Your objective:
Repeat every record exactly, but keep images out of the copy.
§
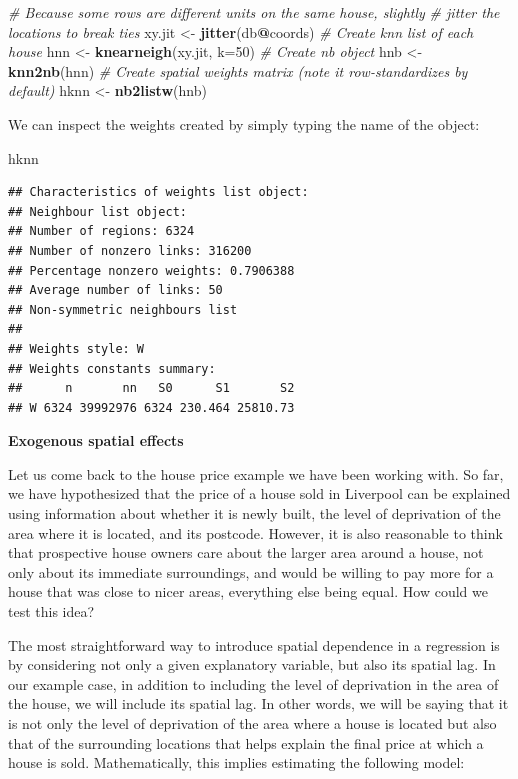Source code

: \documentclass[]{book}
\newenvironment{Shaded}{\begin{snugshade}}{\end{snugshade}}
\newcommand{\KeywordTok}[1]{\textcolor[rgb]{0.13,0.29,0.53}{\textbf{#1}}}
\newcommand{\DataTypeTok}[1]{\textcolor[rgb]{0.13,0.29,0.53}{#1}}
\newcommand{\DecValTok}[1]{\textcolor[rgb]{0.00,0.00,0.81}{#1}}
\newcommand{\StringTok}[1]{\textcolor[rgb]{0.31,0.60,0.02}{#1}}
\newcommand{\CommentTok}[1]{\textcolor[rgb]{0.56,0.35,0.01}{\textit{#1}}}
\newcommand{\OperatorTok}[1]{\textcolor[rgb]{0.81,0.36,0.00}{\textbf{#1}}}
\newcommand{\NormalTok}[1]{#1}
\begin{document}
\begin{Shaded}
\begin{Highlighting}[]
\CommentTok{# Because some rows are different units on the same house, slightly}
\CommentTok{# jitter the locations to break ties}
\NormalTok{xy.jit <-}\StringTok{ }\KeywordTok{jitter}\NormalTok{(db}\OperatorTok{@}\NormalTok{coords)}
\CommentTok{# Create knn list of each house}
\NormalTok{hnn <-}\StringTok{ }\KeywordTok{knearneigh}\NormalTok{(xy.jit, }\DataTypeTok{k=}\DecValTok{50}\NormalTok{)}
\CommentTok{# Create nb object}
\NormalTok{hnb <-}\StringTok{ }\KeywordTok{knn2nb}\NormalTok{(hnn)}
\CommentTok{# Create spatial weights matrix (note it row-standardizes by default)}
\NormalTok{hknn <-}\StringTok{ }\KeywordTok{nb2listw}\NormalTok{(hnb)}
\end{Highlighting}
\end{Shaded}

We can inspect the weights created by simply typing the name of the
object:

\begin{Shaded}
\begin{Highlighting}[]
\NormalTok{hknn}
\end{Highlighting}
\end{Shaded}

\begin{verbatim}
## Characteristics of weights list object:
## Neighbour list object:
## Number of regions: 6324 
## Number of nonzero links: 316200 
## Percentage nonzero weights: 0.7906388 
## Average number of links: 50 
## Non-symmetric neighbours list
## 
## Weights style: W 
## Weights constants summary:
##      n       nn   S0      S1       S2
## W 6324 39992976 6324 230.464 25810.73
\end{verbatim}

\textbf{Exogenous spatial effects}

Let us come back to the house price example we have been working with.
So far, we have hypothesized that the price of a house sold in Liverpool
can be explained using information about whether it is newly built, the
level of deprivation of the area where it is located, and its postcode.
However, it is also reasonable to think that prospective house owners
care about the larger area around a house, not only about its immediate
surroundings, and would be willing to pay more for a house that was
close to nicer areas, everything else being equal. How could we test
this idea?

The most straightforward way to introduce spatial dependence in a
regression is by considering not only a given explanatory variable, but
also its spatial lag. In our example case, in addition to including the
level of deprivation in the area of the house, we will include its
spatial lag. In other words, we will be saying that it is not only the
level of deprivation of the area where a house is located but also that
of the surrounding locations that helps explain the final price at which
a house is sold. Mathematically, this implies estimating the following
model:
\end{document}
§
Exercise answer:
Source code

: \documentclass[]{book}
\newenvironment{Shaded}{\begin{snugshade}}{\end{snugshade}}
\newcommand{\KeywordTok}[1]{\textcolor[rgb]{0.13,0.29,0.53}{\textbf{#1}}}
\newcommand{\DataTypeTok}[1]{\textcolor[rgb]{0.13,0.29,0.53}{#1}}
\newcommand{\DecValTok}[1]{\textcolor[rgb]{0.00,0.00,0.81}{#1}}
\newcommand{\StringTok}[1]{\textcolor[rgb]{0.31,0.60,0.02}{#1}}
\newcommand{\CommentTok}[1]{\textcolor[rgb]{0.56,0.35,0.01}{\textit{#1}}}
\newcommand{\OperatorTok}[1]{\textcolor[rgb]{0.81,0.36,0.00}{\textbf{#1}}}
\newcommand{\NormalTok}[1]{#1}
\begin{document}
\begin{Shaded}
\begin{Highlighting}[]
\CommentTok{# Because some rows are different units on the same house, slightly}
\CommentTok{# jitter the locations to break ties}
\NormalTok{xy.jit <-}\StringTok{ }\KeywordTok{jitter}\NormalTok{(db}\OperatorTok{@}\NormalTok{coords)}
\CommentTok{# Create knn list of each house}
\NormalTok{hnn <-}\StringTok{ }\KeywordTok{knearneigh}\NormalTok{(xy.jit, }\DataTypeTok{k=}\DecValTok{50}\NormalTok{)}
\CommentTok{# Create nb object}
\NormalTok{hnb <-}\StringTok{ }\KeywordTok{knn2nb}\NormalTok{(hnn)}
\CommentTok{# Create spatial weights matrix (note it row-standardizes by default)}
\NormalTok{hknn <-}\StringTok{ }\KeywordTok{nb2listw}\NormalTok{(hnb)}
\end{Highlighting}
\end{Shaded}

We can inspect the weights created by simply typing the name of the
object:

\begin{Shaded}
\begin{Highlighting}[]
\NormalTok{hknn}
\end{Highlighting}
\end{Shaded}

\begin{verbatim}
## Characteristics of weights list object:
## Neighbour list object:
## Number of regions: 6324 
## Number of nonzero links: 316200 
## Percentage nonzero weights: 0.7906388 
## Average number of links: 50 
## Non-symmetric neighbours list
## 
## Weights style: W 
## Weights constants summary:
##      n       nn   S0      S1       S2
## W 6324 39992976 6324 230.464 25810.73
\end{verbatim}

\textbf{Exogenous spatial effects}

Let us come back to the house price example we have been working with.
So far, we have hypothesized that the price of a house sold in Liverpool
can be explained using information about whether it is newly built, the
level of deprivation of the area where it is located, and its postcode.
However, it is also reasonable to think that prospective house owners
care about the larger area around a house, not only about its immediate
surroundings, and would be willing to pay more for a house that was
close to nicer areas, everything else being equal. How could we test
this idea?

The most straightforward way to introduce spatial dependence in a
regression is by considering not only a given explanatory variable, but
also its spatial lag. In our example case, in addition to including the
level of deprivation in the area of the house, we will include its
spatial lag. In other words, we will be saying that it is not only the
level of deprivation of the area where a house is located but also that
of the surrounding locations that helps explain the final price at which
a house is sold. Mathematically, this implies estimating the following
model:
\end{document}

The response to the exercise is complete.